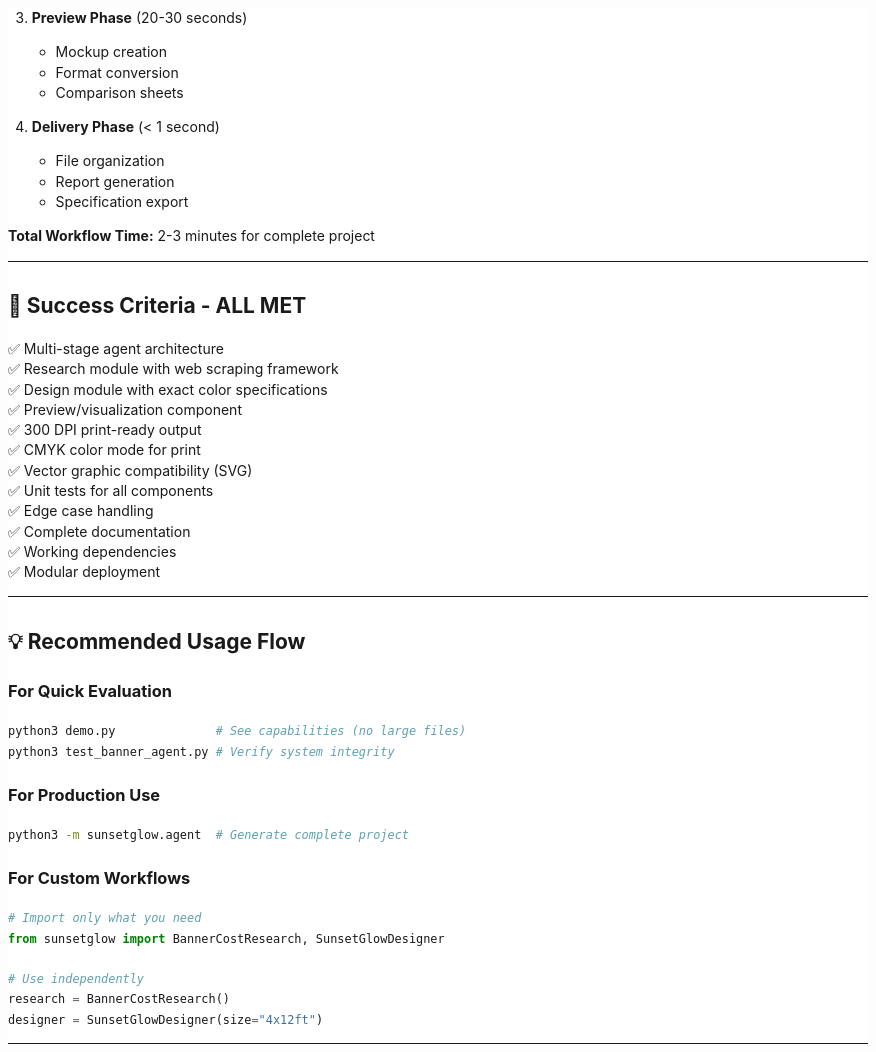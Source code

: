 3. **Preview Phase** (20-30 seconds)
   - Mockup creation
   - Format conversion
   - Comparison sheets

4. **Delivery Phase** (< 1 second)
   - File organization
   - Report generation
   - Specification export

**Total Workflow Time:** 2-3 minutes for complete project

---

## 🎯 Success Criteria - ALL MET

✅ Multi-stage agent architecture  
✅ Research module with web scraping framework  
✅ Design module with exact color specifications  
✅ Preview/visualization component  
✅ 300 DPI print-ready output  
✅ CMYK color mode for print  
✅ Vector graphic compatibility (SVG)  
✅ Unit tests for all components  
✅ Edge case handling  
✅ Complete documentation  
✅ Working dependencies  
✅ Modular deployment  

---

## 💡 Recommended Usage Flow

### For Quick Evaluation
```bash
python3 demo.py              # See capabilities (no large files)
python3 test_banner_agent.py # Verify system integrity
```

### For Production Use
```bash
python3 -m sunsetglow.agent  # Generate complete project
```

### For Custom Workflows
```python
# Import only what you need
from sunsetglow import BannerCostResearch, SunsetGlowDesigner

# Use independently
research = BannerCostResearch()
designer = SunsetGlowDesigner(size="4x12ft")
```

---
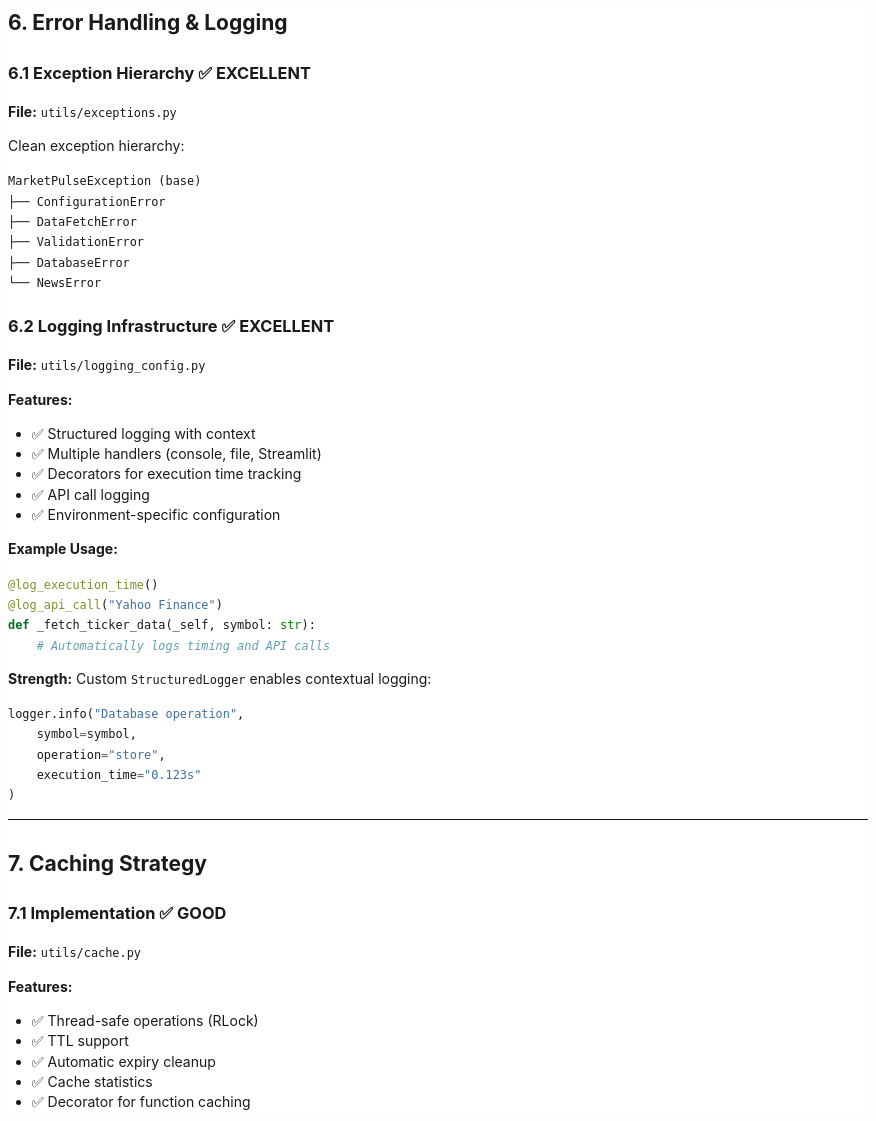 
## 6. Error Handling & Logging

### 6.1 Exception Hierarchy ✅ EXCELLENT

**File:** `utils/exceptions.py`

Clean exception hierarchy:
```
MarketPulseException (base)
├── ConfigurationError
├── DataFetchError
├── ValidationError
├── DatabaseError
└── NewsError
```

### 6.2 Logging Infrastructure ✅ EXCELLENT

**File:** `utils/logging_config.py`

**Features:**
- ✅ Structured logging with context
- ✅ Multiple handlers (console, file, Streamlit)
- ✅ Decorators for execution time tracking
- ✅ API call logging
- ✅ Environment-specific configuration

**Example Usage:**
```python
@log_execution_time()
@log_api_call("Yahoo Finance")
def _fetch_ticker_data(_self, symbol: str):
    # Automatically logs timing and API calls
```

**Strength:** Custom `StructuredLogger` enables contextual logging:
```python
logger.info("Database operation",
    symbol=symbol,
    operation="store",
    execution_time="0.123s"
)
```

---

## 7. Caching Strategy

### 7.1 Implementation ✅ GOOD

**File:** `utils/cache.py`

**Features:**
- ✅ Thread-safe operations (RLock)
- ✅ TTL support
- ✅ Automatic expiry cleanup
- ✅ Cache statistics
- ✅ Decorator for function caching
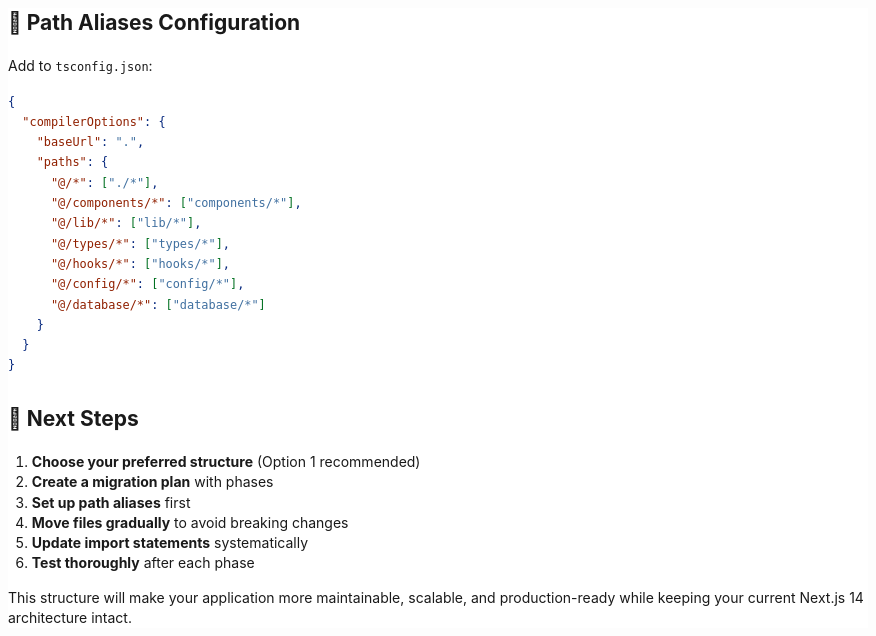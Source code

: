 ## 🔄 Path Aliases Configuration

Add to `tsconfig.json`:
```json
{
  "compilerOptions": {
    "baseUrl": ".",
    "paths": {
      "@/*": ["./*"],
      "@/components/*": ["components/*"],
      "@/lib/*": ["lib/*"],
      "@/types/*": ["types/*"],
      "@/hooks/*": ["hooks/*"],
      "@/config/*": ["config/*"],
      "@/database/*": ["database/*"]
    }
  }
}
```

## 📝 Next Steps

1. **Choose your preferred structure** (Option 1 recommended)
2. **Create a migration plan** with phases
3. **Set up path aliases** first
4. **Move files gradually** to avoid breaking changes
5. **Update import statements** systematically
6. **Test thoroughly** after each phase

This structure will make your application more maintainable, scalable, and production-ready while keeping your current Next.js 14 architecture intact.
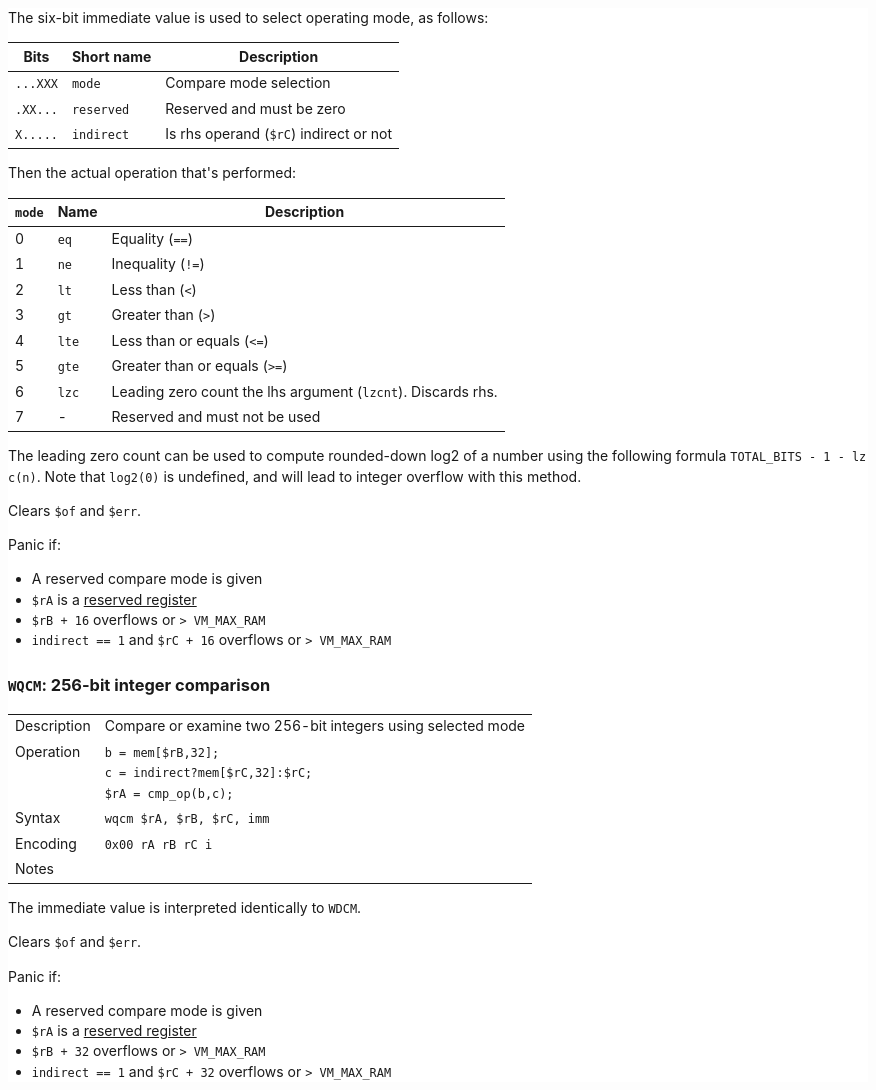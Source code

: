 The six-bit immediate value is used to select operating mode, as follows:

Bits     | Short name | Description
---------|------------|-------------------------------------
`...XXX` | `mode`     | Compare mode selection
`.XX...` | `reserved` | Reserved and must be zero
`X.....` | `indirect` | Is rhs operand (`$rC`) indirect or not

Then the actual operation that's performed:

`mode` | Name | Description
-------|------|-------------------------------------------------------------
0      | `eq`   | Equality (`==`)
1      | `ne`   | Inequality (`!=`)
2      | `lt`   | Less than (`<`)
3      | `gt`   | Greater than (`>`)
4      | `lte`  | Less than or equals (`<=`)
5      | `gte`  | Greater than or equals (`>=`)
6      | `lzc`  | Leading zero count the lhs argument (`lzcnt`). Discards rhs.
7      | -    | Reserved and must not be used

The leading zero count can be used to compute rounded-down log2 of a number using the following formula `TOTAL_BITS - 1 - lzc(n)`. Note that `log2(0)` is undefined, and will lead to integer overflow with this method.

Clears `$of` and `$err`.

Panic if:

- A reserved compare mode is given
- `$rA` is a [reserved register](./index.md#semantics)
- `$rB + 16` overflows or `> VM_MAX_RAM`
- `indirect == 1` and `$rC + 16` overflows or `> VM_MAX_RAM`

### `WQCM`: 256-bit integer comparison

|             |                                                                               |
|-------------|-------------------------------------------------------------------------------|
| Description | Compare or examine two 256-bit integers using selected mode                   |
| Operation   | `b = mem[$rB,32];`<br>`c = indirect?mem[$rC,32]:$rC;`<br>`$rA = cmp_op(b,c);` |
| Syntax      | `wqcm $rA, $rB, $rC, imm`                                                     |
| Encoding    | `0x00 rA rB rC i`                                                             |
| Notes       |                                                                               |

The immediate value is interpreted identically to `WDCM`.

Clears `$of` and `$err`.

Panic if:

- A reserved compare mode is given
- `$rA` is a [reserved register](./index.md#semantics)
- `$rB + 32` overflows or `> VM_MAX_RAM`
- `indirect == 1` and `$rC + 32` overflows or `> VM_MAX_RAM`
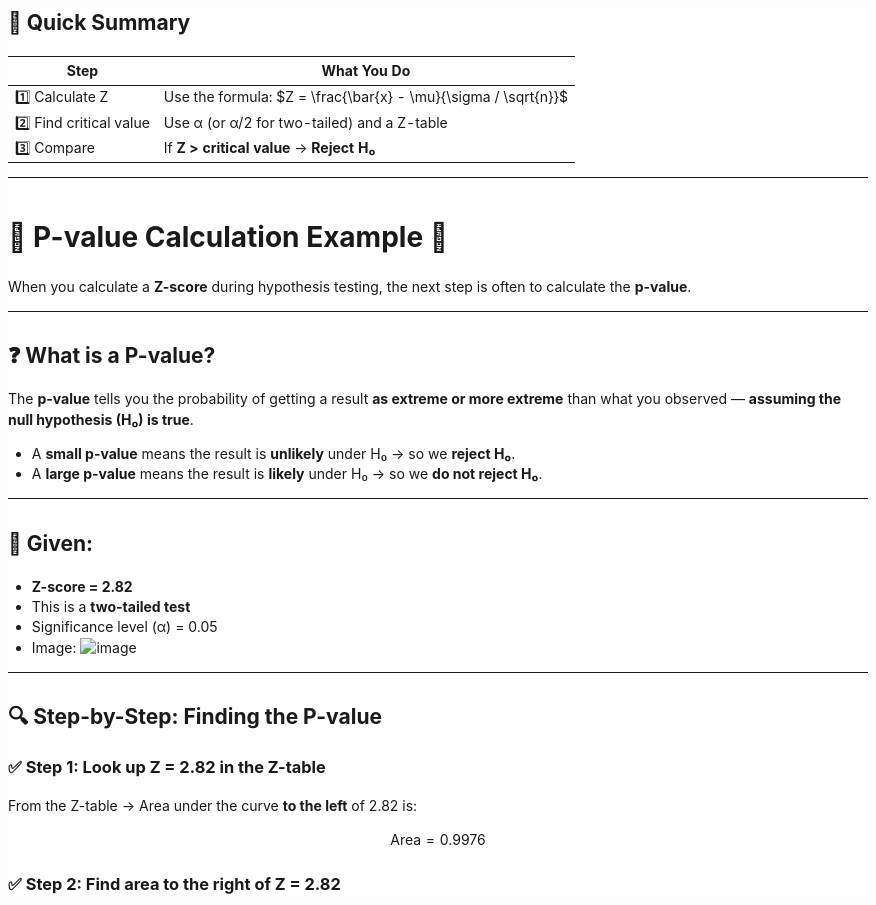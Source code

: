
## 🔁 Quick Summary

| Step                    | What You Do                                                    |
| ----------------------- | -------------------------------------------------------------- |
| 1️⃣ Calculate Z         | Use the formula: $Z = \frac{\bar{x} - \mu}{\sigma / \sqrt{n}}$ |
| 2️⃣ Find critical value | Use α (or α/2 for two-tailed) and a Z-table                    |
| 3️⃣ Compare             | If **Z > critical value** → **Reject H₀**                      |

---

# 🧮 P-value Calculation Example 🎯

When you calculate a **Z-score** during hypothesis testing, the next step is often to calculate the **p-value**.

---

## ❓ What is a P-value?

The **p-value** tells you the probability of getting a result **as extreme or more extreme** than what you observed — **assuming the null hypothesis (H₀) is true**.

* A **small p-value** means the result is **unlikely** under H₀ → so we **reject H₀**.
* A **large p-value** means the result is **likely** under H₀ → so we **do not reject H₀**.

---

## 🧪 Given:

* **Z-score = 2.82**
* This is a **two-tailed test**
* Significance level (α) = 0.05
* Image:
  ![image](https://github.com/user-attachments/assets/383a1326-bffa-4ec5-bc04-e69c292ad8df)

---

## 🔍 Step-by-Step: Finding the P-value

### ✅ Step 1: Look up Z = 2.82 in the Z-table

From the Z-table → Area under the curve **to the left** of 2.82 is:

$$
\text{Area} = 0.9976
$$

### ✅ Step 2: Find area to the **right** of Z = 2.82
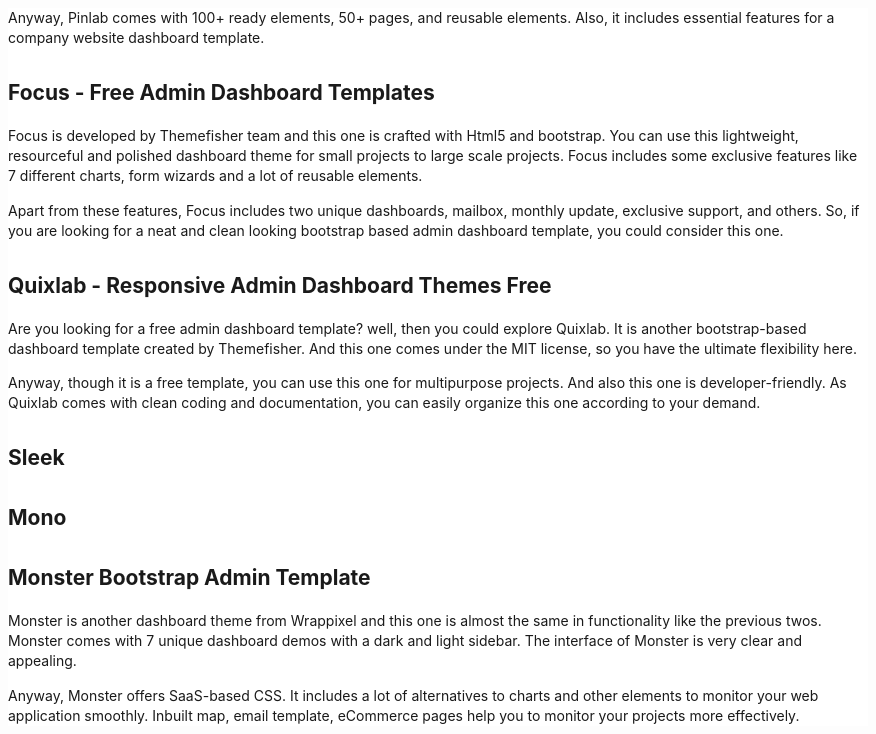 Anyway, Pinlab comes with 100+ ready elements, 50+ pages, and reusable elements. Also, it includes essential features for a company website dashboard template.

<Download href="https://1.envato.market/raGO9Q"/> <Demo href="https://1.envato.market/jezZNe"/>

## Focus - Free Admin Dashboard Templates

<Mockup src="/blog/focus.webp" alt="free admin dashboard template for manufacturing company"/>

Focus is developed by Themefisher team and this one is crafted with Html5 and bootstrap. You can use this lightweight, resourceful and polished dashboard theme for small projects to large scale projects. Focus includes some exclusive features like 7 different charts, form wizards and a lot of reusable elements.

Apart from these features, Focus includes two unique dashboards, mailbox, monthly update, exclusive support, and others. So, if you are looking for a neat and clean looking bootstrap based admin dashboard template, you could consider this one.

<Download href="/products/focus-bootstrap"/> <Demo href="https://demo.themefisher.com/focus/"/>

## Quixlab - Responsive Admin Dashboard Themes Free

<Mockup src="/blog/quixlab.webp" alt="quixlab-admin-template"/>

Are you looking for a free admin dashboard template? well, then you could explore Quixlab. It is another bootstrap-based dashboard template created by Themefisher. And this one comes under the MIT license, so you have the ultimate flexibility here.

Anyway, though it is a free template, you can use this one for multipurpose projects. And also this one is developer-friendly. As Quixlab comes with clean coding and documentation, you can easily organize this one according to your demand.

<Download href="/products/quixlab-bootstrap"/> <Demo href="https://demo.themefisher.com/quixlab/"/>

## Sleek

<Mockup src="/blog/sleek-dashboard.webp" alt="sleek bootstrap admin template"/>

<Download href="/products/sleek"/> <Demo href="https://demo.themefisher.com/sleek/"/>

## Mono

<Mockup src="/blog/mono.webp" alt="mono admin dashboard template"/>

<Download href="/products/mono-bootstrap"/> <Demo href="https://demo.themefisher.com/mono/"/>

## Monster Bootstrap Admin Template

<Mockup src="/blog/monsteradmin.webp" alt="Monster Bootstrap Admin Template"/>

Monster is another dashboard theme from Wrappixel and this one is almost the same in functionality like the previous twos. Monster comes with 7 unique dashboard demos with a dark and light sidebar. The interface of Monster is very clear and appealing.

Anyway, Monster offers SaaS-based CSS. It includes a lot of alternatives to charts and other elements to monitor your web application smoothly. Inbuilt map, email template, eCommerce pages help you to monitor your projects more effectively.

_What is required_
I would like you to report every line in the listing above that contains "documentation".

_Problem solution_
✅ Complete documentation  
Anyway, though it is a free template, you can use this one for multipurpose projects. And also this one is developer-friendly. As Quixlab comes with clean coding and documentation, you can easily organize this one according to your demand.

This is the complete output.